**** Data listing

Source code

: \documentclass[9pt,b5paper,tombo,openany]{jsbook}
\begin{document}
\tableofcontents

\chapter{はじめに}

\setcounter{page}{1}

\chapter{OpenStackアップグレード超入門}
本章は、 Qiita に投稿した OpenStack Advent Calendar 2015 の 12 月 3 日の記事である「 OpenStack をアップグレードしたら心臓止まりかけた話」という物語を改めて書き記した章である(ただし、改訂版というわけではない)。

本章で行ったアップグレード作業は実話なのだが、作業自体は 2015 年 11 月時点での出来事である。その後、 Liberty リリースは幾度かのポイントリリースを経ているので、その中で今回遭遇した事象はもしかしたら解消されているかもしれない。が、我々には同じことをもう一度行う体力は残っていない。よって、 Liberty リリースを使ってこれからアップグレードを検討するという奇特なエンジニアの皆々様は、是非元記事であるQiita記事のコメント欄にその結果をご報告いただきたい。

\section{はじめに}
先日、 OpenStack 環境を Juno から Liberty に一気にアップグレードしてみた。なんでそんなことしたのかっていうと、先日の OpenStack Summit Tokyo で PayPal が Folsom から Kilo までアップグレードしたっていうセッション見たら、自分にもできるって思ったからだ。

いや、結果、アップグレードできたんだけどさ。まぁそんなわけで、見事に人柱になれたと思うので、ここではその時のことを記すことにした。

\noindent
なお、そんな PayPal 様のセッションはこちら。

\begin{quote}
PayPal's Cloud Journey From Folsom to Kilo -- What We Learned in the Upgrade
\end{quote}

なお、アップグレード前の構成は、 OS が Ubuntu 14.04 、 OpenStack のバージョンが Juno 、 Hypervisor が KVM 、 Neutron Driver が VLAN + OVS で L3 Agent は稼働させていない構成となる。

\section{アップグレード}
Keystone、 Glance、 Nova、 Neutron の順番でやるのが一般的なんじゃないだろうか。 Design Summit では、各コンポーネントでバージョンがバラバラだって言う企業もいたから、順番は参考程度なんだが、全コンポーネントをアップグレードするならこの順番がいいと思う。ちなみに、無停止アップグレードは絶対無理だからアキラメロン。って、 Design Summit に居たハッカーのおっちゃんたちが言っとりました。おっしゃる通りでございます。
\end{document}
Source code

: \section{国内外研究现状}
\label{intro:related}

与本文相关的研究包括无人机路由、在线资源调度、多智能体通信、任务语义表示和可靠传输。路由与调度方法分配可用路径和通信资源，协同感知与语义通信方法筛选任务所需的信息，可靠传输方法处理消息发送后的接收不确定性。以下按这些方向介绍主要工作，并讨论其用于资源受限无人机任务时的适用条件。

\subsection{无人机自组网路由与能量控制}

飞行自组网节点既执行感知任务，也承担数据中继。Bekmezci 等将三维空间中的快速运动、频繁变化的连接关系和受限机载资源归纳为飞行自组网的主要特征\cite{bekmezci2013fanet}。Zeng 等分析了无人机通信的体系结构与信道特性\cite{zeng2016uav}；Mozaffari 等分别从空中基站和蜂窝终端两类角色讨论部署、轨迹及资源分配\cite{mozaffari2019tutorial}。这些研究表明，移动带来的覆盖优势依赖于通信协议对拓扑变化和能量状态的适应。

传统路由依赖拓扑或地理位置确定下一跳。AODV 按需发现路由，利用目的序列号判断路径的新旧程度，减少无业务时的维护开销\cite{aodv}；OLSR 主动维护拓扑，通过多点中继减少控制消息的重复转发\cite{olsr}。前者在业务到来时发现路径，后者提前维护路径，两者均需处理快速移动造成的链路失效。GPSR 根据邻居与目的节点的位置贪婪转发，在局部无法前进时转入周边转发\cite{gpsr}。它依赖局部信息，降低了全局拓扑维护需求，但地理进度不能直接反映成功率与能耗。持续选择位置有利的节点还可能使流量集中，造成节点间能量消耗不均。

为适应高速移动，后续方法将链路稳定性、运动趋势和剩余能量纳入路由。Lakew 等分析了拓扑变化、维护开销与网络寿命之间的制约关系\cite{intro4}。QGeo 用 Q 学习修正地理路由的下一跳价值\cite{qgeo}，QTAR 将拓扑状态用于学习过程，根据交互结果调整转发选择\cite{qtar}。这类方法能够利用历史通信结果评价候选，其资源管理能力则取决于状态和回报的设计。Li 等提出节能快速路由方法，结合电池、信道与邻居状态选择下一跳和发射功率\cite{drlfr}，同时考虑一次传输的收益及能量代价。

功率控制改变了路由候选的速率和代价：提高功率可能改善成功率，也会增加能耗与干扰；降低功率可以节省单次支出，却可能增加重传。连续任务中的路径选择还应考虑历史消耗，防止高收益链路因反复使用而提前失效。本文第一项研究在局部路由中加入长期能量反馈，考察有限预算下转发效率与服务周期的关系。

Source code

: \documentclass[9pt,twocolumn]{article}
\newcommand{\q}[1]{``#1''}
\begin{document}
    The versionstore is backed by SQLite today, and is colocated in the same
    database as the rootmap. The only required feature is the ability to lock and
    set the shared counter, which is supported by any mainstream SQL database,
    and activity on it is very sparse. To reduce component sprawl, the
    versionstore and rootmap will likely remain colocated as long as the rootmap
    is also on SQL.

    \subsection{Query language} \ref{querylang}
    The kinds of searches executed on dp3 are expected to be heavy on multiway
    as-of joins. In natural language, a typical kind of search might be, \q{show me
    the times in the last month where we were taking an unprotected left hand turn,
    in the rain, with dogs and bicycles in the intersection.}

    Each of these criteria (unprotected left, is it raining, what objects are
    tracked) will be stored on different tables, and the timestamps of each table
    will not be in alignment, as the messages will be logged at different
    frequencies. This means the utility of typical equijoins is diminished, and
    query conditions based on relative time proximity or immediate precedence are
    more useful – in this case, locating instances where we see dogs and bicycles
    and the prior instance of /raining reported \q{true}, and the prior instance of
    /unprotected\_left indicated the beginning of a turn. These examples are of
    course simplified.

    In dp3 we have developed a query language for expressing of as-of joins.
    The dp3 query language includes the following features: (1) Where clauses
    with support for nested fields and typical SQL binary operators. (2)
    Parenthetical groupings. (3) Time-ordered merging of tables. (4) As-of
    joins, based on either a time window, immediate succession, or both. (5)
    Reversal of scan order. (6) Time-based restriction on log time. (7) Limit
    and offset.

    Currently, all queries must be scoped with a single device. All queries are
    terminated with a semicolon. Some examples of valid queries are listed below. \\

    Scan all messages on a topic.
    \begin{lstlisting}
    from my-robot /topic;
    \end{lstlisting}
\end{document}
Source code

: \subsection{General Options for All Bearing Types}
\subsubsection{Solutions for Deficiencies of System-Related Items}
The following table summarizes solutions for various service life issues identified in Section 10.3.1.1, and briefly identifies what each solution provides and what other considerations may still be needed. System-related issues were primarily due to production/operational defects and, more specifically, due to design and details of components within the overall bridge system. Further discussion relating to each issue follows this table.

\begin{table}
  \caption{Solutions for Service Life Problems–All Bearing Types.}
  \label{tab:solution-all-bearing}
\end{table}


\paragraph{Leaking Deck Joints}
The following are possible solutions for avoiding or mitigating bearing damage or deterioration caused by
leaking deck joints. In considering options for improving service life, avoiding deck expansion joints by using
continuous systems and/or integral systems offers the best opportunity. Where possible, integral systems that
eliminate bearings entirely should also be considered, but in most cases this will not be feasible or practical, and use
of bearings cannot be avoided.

********

• Task details
The full set of entries must be transcribed exactly.

• Response
Source code

: \documentclass[9pt,b5paper,tombo,openany]{jsbook}
\begin{document}
\tableofcontents

\chapter{はじめに}

\setcounter{page}{1}

\chapter{OpenStackアップグレード超入門}
本章は、 Qiita に投稿した OpenStack Advent Calendar 2015 の 12 月 3 日の記事である「 OpenStack をアップグレードしたら心臓止まりかけた話」という物語を改めて書き記した章である(ただし、改訂版というわけではない)。

本章で行ったアップグレード作業は実話なのだが、作業自体は 2015 年 11 月時点での出来事である。その後、 Liberty リリースは幾度かのポイントリリースを経ているので、その中で今回遭遇した事象はもしかしたら解消されているかもしれない。が、我々には同じことをもう一度行う体力は残っていない。よって、 Liberty リリースを使ってこれからアップグレードを検討するという奇特なエンジニアの皆々様は、是非元記事であるQiita記事のコメント欄にその結果をご報告いただきたい。

\section{はじめに}
先日、 OpenStack 環境を Juno から Liberty に一気にアップグレードしてみた。なんでそんなことしたのかっていうと、先日の OpenStack Summit Tokyo で PayPal が Folsom から Kilo までアップグレードしたっていうセッション見たら、自分にもできるって思ったからだ。

いや、結果、アップグレードできたんだけどさ。まぁそんなわけで、見事に人柱になれたと思うので、ここではその時のことを記すことにした。

\noindent
なお、そんな PayPal 様のセッションはこちら。

\begin{quote}
PayPal's Cloud Journey From Folsom to Kilo -- What We Learned in the Upgrade
\end{quote}

なお、アップグレード前の構成は、 OS が Ubuntu 14.04 、 OpenStack のバージョンが Juno 、 Hypervisor が KVM 、 Neutron Driver が VLAN + OVS で L3 Agent は稼働させていない構成となる。

\section{アップグレード}
Keystone、 Glance、 Nova、 Neutron の順番でやるのが一般的なんじゃないだろうか。 Design Summit では、各コンポーネントでバージョンがバラバラだって言う企業もいたから、順番は参考程度なんだが、全コンポーネントをアップグレードするならこの順番がいいと思う。ちなみに、無停止アップグレードは絶対無理だからアキラメロン。って、 Design Summit に居たハッカーのおっちゃんたちが言っとりました。おっしゃる通りでございます。
\end{document}
Source code

: \section{国内外研究现状}
\label{intro:related}

与本文相关的研究包括无人机路由、在线资源调度、多智能体通信、任务语义表示和可靠传输。路由与调度方法分配可用路径和通信资源，协同感知与语义通信方法筛选任务所需的信息，可靠传输方法处理消息发送后的接收不确定性。以下按这些方向介绍主要工作，并讨论其用于资源受限无人机任务时的适用条件。

\subsection{无人机自组网路由与能量控制}

飞行自组网节点既执行感知任务，也承担数据中继。Bekmezci 等将三维空间中的快速运动、频繁变化的连接关系和受限机载资源归纳为飞行自组网的主要特征\cite{bekmezci2013fanet}。Zeng 等分析了无人机通信的体系结构与信道特性\cite{zeng2016uav}；Mozaffari 等分别从空中基站和蜂窝终端两类角色讨论部署、轨迹及资源分配\cite{mozaffari2019tutorial}。这些研究表明，移动带来的覆盖优势依赖于通信协议对拓扑变化和能量状态的适应。

传统路由依赖拓扑或地理位置确定下一跳。AODV 按需发现路由，利用目的序列号判断路径的新旧程度，减少无业务时的维护开销\cite{aodv}；OLSR 主动维护拓扑，通过多点中继减少控制消息的重复转发\cite{olsr}。前者在业务到来时发现路径，后者提前维护路径，两者均需处理快速移动造成的链路失效。GPSR 根据邻居与目的节点的位置贪婪转发，在局部无法前进时转入周边转发\cite{gpsr}。它依赖局部信息，降低了全局拓扑维护需求，但地理进度不能直接反映成功率与能耗。持续选择位置有利的节点还可能使流量集中，造成节点间能量消耗不均。

为适应高速移动，后续方法将链路稳定性、运动趋势和剩余能量纳入路由。Lakew 等分析了拓扑变化、维护开销与网络寿命之间的制约关系\cite{intro4}。QGeo 用 Q 学习修正地理路由的下一跳价值\cite{qgeo}，QTAR 将拓扑状态用于学习过程，根据交互结果调整转发选择\cite{qtar}。这类方法能够利用历史通信结果评价候选，其资源管理能力则取决于状态和回报的设计。Li 等提出节能快速路由方法，结合电池、信道与邻居状态选择下一跳和发射功率\cite{drlfr}，同时考虑一次传输的收益及能量代价。

功率控制改变了路由候选的速率和代价：提高功率可能改善成功率，也会增加能耗与干扰；降低功率可以节省单次支出，却可能增加重传。连续任务中的路径选择还应考虑历史消耗，防止高收益链路因反复使用而提前失效。本文第一项研究在局部路由中加入长期能量反馈，考察有限预算下转发效率与服务周期的关系。

Source code

: \documentclass[9pt,twocolumn]{article}
\newcommand{\q}[1]{``#1''}
\begin{document}
    The versionstore is backed by SQLite today, and is colocated in the same
    database as the rootmap. The only required feature is the ability to lock and
    set the shared counter, which is supported by any mainstream SQL database,
    and activity on it is very sparse. To reduce component sprawl, the
    versionstore and rootmap will likely remain colocated as long as the rootmap
    is also on SQL.

    \subsection{Query language} \ref{querylang}
    The kinds of searches executed on dp3 are expected to be heavy on multiway
    as-of joins. In natural language, a typical kind of search might be, \q{show me
    the times in the last month where we were taking an unprotected left hand turn,
    in the rain, with dogs and bicycles in the intersection.}

    Each of these criteria (unprotected left, is it raining, what objects are
    tracked) will be stored on different tables, and the timestamps of each table
    will not be in alignment, as the messages will be logged at different
    frequencies. This means the utility of typical equijoins is diminished, and
    query conditions based on relative time proximity or immediate precedence are
    more useful – in this case, locating instances where we see dogs and bicycles
    and the prior instance of /raining reported \q{true}, and the prior instance of
    /unprotected\_left indicated the beginning of a turn. These examples are of
    course simplified.

    In dp3 we have developed a query language for expressing of as-of joins.
    The dp3 query language includes the following features: (1) Where clauses
    with support for nested fields and typical SQL binary operators. (2)
    Parenthetical groupings. (3) Time-ordered merging of tables. (4) As-of
    joins, based on either a time window, immediate succession, or both. (5)
    Reversal of scan order. (6) Time-based restriction on log time. (7) Limit
    and offset.

    Currently, all queries must be scoped with a single device. All queries are
    terminated with a semicolon. Some examples of valid queries are listed below. \\

    Scan all messages on a topic.
    \begin{lstlisting}
    from my-robot /topic;
    \end{lstlisting}
\end{document}
Source code

: \subsection{General Options for All Bearing Types}
\subsubsection{Solutions for Deficiencies of System-Related Items}
The following table summarizes solutions for various service life issues identified in Section 10.3.1.1, and briefly identifies what each solution provides and what other considerations may still be needed. System-related issues were primarily due to production/operational defects and, more specifically, due to design and details of components within the overall bridge system. Further discussion relating to each issue follows this table.

\begin{table}
  \caption{Solutions for Service Life Problems–All Bearing Types.}
  \label{tab:solution-all-bearing}
\end{table}


\paragraph{Leaking Deck Joints}
The following are possible solutions for avoiding or mitigating bearing damage or deterioration caused by
leaking deck joints. In considering options for improving service life, avoiding deck expansion joints by using
continuous systems and/or integral systems offers the best opportunity. Where possible, integral systems that
eliminate bearings entirely should also be considered, but in most cases this will not be feasible or practical, and use
of bearings cannot be avoided.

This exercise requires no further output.